Problem to work on: Go through the entries below. Copy each line in which "Arxiv" appears.

============

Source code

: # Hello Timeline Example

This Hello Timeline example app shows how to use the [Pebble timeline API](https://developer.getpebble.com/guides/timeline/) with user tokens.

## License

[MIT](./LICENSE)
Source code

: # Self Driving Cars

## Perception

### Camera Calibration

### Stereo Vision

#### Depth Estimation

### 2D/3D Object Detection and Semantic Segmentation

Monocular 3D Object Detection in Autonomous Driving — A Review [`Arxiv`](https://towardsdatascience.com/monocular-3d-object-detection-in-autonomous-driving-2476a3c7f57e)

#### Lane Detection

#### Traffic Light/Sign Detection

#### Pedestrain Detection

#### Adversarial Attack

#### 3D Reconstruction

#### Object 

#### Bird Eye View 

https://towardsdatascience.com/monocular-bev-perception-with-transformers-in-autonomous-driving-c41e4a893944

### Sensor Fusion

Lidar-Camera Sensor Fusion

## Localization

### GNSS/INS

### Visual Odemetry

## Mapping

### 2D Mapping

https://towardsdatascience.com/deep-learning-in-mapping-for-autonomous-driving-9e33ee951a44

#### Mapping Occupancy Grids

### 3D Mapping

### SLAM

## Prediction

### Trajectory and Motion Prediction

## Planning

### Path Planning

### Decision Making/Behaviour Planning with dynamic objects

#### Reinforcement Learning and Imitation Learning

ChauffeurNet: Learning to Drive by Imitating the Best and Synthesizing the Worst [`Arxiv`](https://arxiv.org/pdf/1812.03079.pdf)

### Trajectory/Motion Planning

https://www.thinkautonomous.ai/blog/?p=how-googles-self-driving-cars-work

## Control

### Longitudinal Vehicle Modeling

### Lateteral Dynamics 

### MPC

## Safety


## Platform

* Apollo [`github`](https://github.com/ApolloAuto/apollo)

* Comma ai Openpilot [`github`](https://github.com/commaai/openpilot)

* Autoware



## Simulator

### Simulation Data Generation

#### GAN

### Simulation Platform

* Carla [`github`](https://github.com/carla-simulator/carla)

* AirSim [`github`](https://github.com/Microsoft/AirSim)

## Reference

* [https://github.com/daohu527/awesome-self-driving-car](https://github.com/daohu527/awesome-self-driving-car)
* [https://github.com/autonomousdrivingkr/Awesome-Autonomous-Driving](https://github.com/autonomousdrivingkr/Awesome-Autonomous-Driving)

============

Response box:
Monocular 3D Object Detection in Autonomous Driving — A Review [`Arxiv`](https://towardsdatascience.com/monocular-3d-object-detection-in-autonomous-driving-2476a3c7f57e)
ChauffeurNet: Learning to Drive by Imitating the Best and Synthesizing the Worst [`Arxiv`](https://arxiv.org/pdf/1812.03079.pdf)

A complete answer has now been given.